The region has a rich and diverse history, and is dotted with forts, temples and mosques, many of the religious structures newly refurbished by successive generations of locals who have migrated nationally and internationally for better prospects. The Shiva temple at Harihareshwar, with a rocky and surging seaface, is considered by many to be Dakshin Kashi, or the southern avatar of the holy city of Benares:
Some of the seafaces, like the one at Harihareswhar, are notoriously dangerous, but we were also lucky to find some quiet and unspoilt ones like those at Karde, Murud and Diveaagar, from where you can literally see the oncoming monsoon spells, thick shafts of grey from sky to sea along the horizon, heralding the lifeline of the subcontinent.

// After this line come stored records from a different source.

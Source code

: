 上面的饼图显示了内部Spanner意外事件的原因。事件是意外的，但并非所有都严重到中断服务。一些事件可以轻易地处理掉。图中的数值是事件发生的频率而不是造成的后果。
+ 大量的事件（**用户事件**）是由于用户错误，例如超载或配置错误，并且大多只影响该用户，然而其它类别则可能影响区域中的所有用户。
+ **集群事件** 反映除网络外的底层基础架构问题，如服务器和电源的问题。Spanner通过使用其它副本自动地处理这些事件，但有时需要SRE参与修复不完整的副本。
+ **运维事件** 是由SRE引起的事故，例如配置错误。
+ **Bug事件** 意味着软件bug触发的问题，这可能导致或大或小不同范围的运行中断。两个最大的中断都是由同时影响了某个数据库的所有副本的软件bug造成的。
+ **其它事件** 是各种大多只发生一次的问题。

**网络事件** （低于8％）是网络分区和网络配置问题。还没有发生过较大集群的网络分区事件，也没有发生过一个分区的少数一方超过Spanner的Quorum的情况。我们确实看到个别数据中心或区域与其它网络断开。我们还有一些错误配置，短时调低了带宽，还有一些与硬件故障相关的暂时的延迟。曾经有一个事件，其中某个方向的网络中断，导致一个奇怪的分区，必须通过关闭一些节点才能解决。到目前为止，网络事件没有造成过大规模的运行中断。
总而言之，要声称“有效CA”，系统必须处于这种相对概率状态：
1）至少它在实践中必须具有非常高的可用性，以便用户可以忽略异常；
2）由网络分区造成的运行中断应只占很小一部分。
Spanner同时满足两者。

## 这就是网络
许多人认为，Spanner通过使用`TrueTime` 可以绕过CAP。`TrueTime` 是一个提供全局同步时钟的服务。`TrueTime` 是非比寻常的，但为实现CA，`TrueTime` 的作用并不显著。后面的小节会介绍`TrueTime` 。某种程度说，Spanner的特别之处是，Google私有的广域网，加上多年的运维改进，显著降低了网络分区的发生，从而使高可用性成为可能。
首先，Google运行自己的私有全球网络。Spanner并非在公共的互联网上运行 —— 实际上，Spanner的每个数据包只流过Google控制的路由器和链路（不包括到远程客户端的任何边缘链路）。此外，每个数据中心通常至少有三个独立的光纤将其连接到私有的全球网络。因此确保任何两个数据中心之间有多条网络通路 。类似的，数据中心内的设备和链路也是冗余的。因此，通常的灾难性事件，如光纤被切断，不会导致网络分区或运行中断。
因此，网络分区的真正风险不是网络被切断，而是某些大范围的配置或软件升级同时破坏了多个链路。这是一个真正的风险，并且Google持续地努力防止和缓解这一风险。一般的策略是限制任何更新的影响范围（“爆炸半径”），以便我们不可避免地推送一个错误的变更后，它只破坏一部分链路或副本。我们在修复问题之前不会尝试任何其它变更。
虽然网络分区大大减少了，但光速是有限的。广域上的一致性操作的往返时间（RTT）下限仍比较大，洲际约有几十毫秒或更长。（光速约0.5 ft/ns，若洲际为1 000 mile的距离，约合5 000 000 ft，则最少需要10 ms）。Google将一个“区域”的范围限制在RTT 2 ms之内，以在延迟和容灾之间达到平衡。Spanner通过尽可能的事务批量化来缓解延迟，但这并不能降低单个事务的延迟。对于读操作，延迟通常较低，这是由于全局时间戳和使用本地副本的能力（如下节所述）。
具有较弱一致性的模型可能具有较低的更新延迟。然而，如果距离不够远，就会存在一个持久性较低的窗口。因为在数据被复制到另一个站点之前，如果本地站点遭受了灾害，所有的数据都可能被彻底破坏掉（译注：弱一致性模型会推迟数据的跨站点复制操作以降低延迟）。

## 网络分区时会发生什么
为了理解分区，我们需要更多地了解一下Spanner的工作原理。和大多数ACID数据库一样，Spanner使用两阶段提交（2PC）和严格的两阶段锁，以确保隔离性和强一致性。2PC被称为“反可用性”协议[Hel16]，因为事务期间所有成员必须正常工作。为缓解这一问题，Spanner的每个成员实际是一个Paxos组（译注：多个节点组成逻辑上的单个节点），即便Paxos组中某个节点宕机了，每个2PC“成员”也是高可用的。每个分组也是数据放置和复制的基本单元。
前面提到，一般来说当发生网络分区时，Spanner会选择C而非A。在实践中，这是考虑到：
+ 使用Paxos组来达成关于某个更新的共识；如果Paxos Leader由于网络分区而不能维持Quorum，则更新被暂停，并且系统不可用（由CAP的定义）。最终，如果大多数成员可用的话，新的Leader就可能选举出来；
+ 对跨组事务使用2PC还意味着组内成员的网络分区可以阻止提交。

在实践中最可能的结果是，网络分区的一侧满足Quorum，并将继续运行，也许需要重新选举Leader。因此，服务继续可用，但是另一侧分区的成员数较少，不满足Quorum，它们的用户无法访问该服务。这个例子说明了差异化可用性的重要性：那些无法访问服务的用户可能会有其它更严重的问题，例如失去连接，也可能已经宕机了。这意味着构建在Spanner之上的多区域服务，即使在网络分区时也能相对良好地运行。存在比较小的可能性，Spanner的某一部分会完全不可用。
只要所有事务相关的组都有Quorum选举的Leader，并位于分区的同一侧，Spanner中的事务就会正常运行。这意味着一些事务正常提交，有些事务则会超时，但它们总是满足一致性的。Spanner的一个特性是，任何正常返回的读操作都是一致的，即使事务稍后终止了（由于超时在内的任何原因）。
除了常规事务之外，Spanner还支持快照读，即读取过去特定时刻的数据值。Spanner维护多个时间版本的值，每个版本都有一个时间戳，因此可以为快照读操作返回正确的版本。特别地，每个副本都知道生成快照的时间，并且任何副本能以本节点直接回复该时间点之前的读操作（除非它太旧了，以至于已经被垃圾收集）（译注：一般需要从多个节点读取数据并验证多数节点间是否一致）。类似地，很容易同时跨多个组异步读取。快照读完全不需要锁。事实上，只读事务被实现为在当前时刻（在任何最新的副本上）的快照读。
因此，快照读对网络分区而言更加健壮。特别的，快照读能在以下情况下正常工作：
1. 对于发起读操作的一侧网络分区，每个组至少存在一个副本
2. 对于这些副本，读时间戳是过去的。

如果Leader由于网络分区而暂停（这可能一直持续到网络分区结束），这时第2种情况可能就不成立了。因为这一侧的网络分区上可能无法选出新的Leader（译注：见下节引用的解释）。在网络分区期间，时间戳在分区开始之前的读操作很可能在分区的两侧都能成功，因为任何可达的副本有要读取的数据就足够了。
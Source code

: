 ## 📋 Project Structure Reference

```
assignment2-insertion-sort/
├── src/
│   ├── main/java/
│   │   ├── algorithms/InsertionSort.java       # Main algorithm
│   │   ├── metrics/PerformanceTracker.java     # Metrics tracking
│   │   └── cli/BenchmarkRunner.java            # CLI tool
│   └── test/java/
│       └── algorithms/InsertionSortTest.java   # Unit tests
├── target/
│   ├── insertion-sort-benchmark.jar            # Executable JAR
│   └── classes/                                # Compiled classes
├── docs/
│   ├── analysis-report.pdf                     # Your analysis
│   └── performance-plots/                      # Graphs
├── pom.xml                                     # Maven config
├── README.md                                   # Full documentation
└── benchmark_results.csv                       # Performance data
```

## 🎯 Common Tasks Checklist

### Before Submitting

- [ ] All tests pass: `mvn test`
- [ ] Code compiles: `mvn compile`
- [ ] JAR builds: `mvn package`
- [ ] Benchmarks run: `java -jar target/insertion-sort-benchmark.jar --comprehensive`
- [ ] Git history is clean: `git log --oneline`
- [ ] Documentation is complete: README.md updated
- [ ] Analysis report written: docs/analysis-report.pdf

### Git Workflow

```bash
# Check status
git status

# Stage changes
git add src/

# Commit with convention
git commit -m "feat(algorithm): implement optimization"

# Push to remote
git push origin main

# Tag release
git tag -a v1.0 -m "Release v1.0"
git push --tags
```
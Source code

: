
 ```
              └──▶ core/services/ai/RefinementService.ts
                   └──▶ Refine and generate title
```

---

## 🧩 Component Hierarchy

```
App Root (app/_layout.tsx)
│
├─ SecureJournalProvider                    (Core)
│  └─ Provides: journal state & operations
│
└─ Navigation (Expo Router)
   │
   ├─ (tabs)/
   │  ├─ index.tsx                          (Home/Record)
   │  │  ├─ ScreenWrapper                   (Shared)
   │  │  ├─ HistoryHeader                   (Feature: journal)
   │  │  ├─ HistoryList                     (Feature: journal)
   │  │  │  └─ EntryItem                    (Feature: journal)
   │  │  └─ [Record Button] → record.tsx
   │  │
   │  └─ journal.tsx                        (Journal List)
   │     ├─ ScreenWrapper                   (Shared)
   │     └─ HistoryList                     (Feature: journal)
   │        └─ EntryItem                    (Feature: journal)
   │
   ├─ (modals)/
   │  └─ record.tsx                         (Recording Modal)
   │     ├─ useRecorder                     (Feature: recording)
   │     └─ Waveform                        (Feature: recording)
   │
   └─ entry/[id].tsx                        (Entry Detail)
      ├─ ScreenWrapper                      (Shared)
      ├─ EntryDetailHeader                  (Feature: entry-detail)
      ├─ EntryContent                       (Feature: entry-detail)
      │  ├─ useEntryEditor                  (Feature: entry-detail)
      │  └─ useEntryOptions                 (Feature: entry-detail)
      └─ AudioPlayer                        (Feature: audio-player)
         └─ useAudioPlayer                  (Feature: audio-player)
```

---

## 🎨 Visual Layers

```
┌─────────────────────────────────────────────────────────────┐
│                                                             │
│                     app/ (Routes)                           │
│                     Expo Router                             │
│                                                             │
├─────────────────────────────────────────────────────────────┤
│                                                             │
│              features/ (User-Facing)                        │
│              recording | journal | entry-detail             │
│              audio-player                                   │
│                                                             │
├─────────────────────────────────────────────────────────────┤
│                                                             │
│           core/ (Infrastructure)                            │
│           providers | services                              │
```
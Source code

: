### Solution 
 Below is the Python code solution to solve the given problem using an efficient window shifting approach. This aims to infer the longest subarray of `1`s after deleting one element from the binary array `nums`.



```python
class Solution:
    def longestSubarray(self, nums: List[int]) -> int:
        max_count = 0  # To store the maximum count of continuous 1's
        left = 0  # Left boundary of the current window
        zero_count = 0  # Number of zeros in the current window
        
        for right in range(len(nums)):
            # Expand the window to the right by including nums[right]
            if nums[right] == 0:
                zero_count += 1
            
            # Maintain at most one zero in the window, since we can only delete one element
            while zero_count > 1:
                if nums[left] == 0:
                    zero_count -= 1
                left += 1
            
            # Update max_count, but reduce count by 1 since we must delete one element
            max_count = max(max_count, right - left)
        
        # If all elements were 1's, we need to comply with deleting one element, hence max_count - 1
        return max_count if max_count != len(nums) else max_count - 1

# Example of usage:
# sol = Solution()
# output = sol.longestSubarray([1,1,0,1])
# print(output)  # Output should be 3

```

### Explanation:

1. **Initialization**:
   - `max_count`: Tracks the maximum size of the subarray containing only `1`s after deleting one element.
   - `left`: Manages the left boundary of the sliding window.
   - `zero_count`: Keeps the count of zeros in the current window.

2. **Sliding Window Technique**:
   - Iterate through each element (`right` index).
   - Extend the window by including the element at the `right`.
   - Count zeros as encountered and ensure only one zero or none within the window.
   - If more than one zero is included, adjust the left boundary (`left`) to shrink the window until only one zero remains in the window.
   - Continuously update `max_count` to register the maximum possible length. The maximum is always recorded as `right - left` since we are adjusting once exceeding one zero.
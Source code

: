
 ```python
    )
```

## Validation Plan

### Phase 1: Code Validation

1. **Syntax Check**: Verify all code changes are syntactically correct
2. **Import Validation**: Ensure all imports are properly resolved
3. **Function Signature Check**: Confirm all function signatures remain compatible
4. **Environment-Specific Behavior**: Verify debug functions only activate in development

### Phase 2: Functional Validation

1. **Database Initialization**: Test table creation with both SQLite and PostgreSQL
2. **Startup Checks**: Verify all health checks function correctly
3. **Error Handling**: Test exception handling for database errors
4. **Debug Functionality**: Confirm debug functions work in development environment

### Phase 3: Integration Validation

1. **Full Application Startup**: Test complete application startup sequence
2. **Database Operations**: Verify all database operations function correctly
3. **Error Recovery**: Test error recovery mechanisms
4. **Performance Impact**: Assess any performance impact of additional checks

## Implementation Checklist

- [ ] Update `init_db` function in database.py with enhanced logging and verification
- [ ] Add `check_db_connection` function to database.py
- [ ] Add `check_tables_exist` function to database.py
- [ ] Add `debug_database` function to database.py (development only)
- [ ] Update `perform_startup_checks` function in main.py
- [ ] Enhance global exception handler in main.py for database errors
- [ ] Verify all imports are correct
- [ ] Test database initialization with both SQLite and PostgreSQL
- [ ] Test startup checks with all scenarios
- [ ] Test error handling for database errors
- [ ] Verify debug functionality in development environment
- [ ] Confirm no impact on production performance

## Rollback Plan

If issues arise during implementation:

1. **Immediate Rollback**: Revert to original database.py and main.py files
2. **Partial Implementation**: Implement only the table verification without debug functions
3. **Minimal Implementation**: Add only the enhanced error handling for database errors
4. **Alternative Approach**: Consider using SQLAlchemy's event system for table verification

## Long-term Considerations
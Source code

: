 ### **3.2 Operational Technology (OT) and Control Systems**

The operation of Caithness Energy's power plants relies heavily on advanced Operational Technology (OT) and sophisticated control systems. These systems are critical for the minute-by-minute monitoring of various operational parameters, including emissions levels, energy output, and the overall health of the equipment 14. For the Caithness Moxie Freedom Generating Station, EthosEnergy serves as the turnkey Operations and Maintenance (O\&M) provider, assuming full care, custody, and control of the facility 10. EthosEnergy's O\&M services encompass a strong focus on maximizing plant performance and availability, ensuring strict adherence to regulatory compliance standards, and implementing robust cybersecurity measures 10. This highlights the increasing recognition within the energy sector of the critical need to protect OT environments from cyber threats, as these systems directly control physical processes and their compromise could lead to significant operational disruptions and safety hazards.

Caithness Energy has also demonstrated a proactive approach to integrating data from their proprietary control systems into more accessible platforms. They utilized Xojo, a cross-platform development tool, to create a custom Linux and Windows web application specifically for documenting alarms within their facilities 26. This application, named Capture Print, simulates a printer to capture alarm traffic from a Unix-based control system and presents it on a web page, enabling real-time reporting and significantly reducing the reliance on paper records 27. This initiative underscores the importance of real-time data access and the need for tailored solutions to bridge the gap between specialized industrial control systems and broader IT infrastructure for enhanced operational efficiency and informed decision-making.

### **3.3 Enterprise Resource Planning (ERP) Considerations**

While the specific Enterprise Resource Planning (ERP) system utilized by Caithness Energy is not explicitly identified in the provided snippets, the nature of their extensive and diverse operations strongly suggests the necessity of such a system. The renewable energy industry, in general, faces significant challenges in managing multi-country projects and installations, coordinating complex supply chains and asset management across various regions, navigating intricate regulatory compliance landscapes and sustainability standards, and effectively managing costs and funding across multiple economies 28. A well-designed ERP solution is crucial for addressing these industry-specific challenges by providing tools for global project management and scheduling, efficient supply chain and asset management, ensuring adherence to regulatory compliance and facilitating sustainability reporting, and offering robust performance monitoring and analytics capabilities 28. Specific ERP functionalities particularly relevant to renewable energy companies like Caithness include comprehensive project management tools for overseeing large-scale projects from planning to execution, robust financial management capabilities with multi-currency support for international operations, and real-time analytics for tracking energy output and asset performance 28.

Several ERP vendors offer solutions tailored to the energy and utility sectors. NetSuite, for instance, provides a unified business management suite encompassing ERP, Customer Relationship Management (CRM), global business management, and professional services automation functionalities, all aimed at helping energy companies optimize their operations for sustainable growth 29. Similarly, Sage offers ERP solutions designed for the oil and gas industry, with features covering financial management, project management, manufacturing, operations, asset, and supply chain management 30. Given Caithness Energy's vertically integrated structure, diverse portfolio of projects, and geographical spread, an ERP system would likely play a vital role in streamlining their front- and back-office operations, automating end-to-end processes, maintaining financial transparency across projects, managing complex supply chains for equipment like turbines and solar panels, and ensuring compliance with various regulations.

We walked for hours in the warm rain and swung across streams from long banyan ropes. By a happy coincidence, I happened to be reading Rathachakra, a famous Marathi novel set in the Konkan whose author, Shripad Narayan Pendse, was from Murdi, one of the very villages we visited. While Rathachakra is grim and often savagely critical of social life and human relationships, the landscape and our cavorting around also brought to mind other, prettier representations of idyllic rural life in this area as well – classic migrant narratives of the paradise left behind. All in all, it was all too real and fictional at the same time.


























loved the pics! thanks for letting me experience vicariously what remains a dream still…a konkan monsoon.
I’m glad you included a “swinging over streams on banyan ropes” picture–amazing! As are the others.
How cool that you’re getting (or taking?) the chance to travel a bit during this year. I’m quite jealous (though I’m heading to CO on Thursday for a little visit there… it’d've been fun if we could actually have coordinated something like that before you left). Have fun!
WOW!!! those photos are awesome.. and of places I have been and want to be at!!! Its wonderful reading about your trip. It takes me to another place and time.. even if it is momentarily.
Will you be going to Pune soon?
Great photos and thanks for taking us along.
Now, my gripe is that you are not showing all the yummy roadtrip food that you musta ate! Show. And Tell.
sigh.
Mazhalai, which of these places have you been to? It’s amazing that these places are within a day’s drive of Pune. (I am in Pune right now).
Spud, I really felt bad about missing that CO -Estes Park trip, but alas, it couldn’t be. I am determined to restart the knitting kick next year with it.
NSG and A, how about we have a meet-up there next time?
Sepoy, can you believe I didn’t take a single picture of food? Lots of chai and vaDaa pao, mostly. But I promise, one roadside food post in the near future justforyou.
Just checked in on you blog after a long absence and was absolutely delighted to find out you’re in India for a whole year! I’m definitely moving you to the top of my blog reading list. I was in Pune for a few years back in the early 90s and always loved the monsoon season. Now it makes me want to go back and visit some of that coastline I missed.
BTW, you helped me with a jam I got into making the Clover Leaf Socks a while back. I did eventually finish them and really love them.
Thanks for all the great photos. Yes, more food pics would be greatly appreciated!
Ammmmmazing stuff.. Sounds like the risky stuff I used to want to do and only now trying to break off my routines to even possibly imagine doing. Unfortunately, I went to stay in Mumbai and work and ended up working mostly. (based in No Va here).
Love the picture of you at Murud, and of the laal jaam.